Key Analyst Discussions
Competitive Environment
- New BEE norms for fans and ACs will require price hikes, which the company expects to pass on.
- LG's aggressive pricing in mass premium segments could enhance penetration but may increase competitive pressure.
- Management believes Havells' focus on innovation, distribution, and brand will counter increased competition.
- Competition has intensified across categories, but Havells maintains industry-leading margins in many segments.
- Management does not foresee increased competitive intensity from potential M&A in switchgear.
Market Trends & Consumer Behavior
- GST reduction on certain categories is a welcome step for consumer sentiment and demand.
- Demand for ECD was affected in H1 due to a weak summer season.
- Positive momentum in demand is observed post-September 22nd, with rural growth returning.
- Channel partners had high inventory, blocking cash flow, but normalization is expected by Q3 end.
- The festive period is showing signs of demand recovery and channel pickup.
Financial Highlights
- Contribution margins for Lloyd declined due to customer support schemes and under-absorption of manufacturing overheads.
- Cables and wires contribution margin is expected to be 15%-16% going forward.
- Switchgear contribution margins are expected to range between 37% and 40%.
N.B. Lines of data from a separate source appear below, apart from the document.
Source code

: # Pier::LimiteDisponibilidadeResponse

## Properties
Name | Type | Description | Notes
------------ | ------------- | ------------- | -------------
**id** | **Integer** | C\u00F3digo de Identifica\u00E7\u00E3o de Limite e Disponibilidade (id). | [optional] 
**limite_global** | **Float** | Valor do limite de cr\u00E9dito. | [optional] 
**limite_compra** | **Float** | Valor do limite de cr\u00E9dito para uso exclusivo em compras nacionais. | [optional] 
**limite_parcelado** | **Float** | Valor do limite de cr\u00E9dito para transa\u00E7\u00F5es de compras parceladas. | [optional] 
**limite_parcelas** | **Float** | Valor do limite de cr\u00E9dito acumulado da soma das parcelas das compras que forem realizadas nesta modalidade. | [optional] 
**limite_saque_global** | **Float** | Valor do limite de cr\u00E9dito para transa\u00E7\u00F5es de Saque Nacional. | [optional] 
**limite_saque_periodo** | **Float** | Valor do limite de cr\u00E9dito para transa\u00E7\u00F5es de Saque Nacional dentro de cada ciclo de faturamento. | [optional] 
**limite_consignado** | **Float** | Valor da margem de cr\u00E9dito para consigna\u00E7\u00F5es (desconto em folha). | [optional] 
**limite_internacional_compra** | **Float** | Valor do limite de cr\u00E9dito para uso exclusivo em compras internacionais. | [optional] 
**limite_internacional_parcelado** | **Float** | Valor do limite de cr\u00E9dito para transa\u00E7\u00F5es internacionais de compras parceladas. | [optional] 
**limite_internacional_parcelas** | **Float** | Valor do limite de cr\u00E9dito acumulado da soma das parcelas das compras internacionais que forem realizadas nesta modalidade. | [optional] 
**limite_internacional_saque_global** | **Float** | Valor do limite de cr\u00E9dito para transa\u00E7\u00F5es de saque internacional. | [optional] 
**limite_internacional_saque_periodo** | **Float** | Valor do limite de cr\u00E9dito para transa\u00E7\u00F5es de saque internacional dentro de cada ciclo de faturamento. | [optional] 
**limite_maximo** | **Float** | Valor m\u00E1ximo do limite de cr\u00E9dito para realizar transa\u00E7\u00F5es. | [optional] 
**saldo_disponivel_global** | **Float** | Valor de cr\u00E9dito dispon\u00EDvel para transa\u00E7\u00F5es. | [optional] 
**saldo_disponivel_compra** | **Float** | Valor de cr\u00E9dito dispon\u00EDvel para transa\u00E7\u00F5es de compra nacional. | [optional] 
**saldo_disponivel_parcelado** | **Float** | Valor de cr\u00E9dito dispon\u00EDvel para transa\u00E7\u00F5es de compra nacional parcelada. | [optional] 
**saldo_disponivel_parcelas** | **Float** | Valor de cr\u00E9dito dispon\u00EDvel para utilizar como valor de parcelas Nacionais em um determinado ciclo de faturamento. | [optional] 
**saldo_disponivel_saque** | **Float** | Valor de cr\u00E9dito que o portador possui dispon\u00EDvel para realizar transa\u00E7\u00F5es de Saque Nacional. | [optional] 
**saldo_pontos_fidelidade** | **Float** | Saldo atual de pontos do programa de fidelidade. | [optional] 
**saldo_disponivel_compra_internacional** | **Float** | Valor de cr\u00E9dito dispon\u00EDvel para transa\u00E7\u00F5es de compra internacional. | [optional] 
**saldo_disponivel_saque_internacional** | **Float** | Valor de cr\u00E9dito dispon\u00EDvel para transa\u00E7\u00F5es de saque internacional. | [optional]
- Havells stand-alone (excluding Lloyd) EBITDA margins are around 12%-13% and expected to improve.
- Premiumization efforts are expected to improve margins in the long term, despite initial R&D and marketing spend.
Product Composition
- Fans experienced mid-single digit degrowth, and coolers saw significant degrowth due to high channel inventory.
- Good growth was observed in water heaters and consumer small appliances.
- Almost 40% of Havells' fans are now BLDC fans, indicating investment in new technology.
- Havells is continuously evaluating and adding new product categories like chimneys, hobs, and automation.
- The share of premium products in the overall portfolio is high and increasing.
Strategic Considerations
- Havells acquired 39 acres of land for cable capacity expansion in Alwar.
- The company is exploring new segments like EV chargers within its renewable portfolio.
- B2B segment shows robust traction, with continued positivity expected.
- International business, particularly cables, switchgear, and Lloyd ACs, is a key growth contender.
- Investment in Goldi Solar is expected to drive good growth in the solar business over 2-3 years.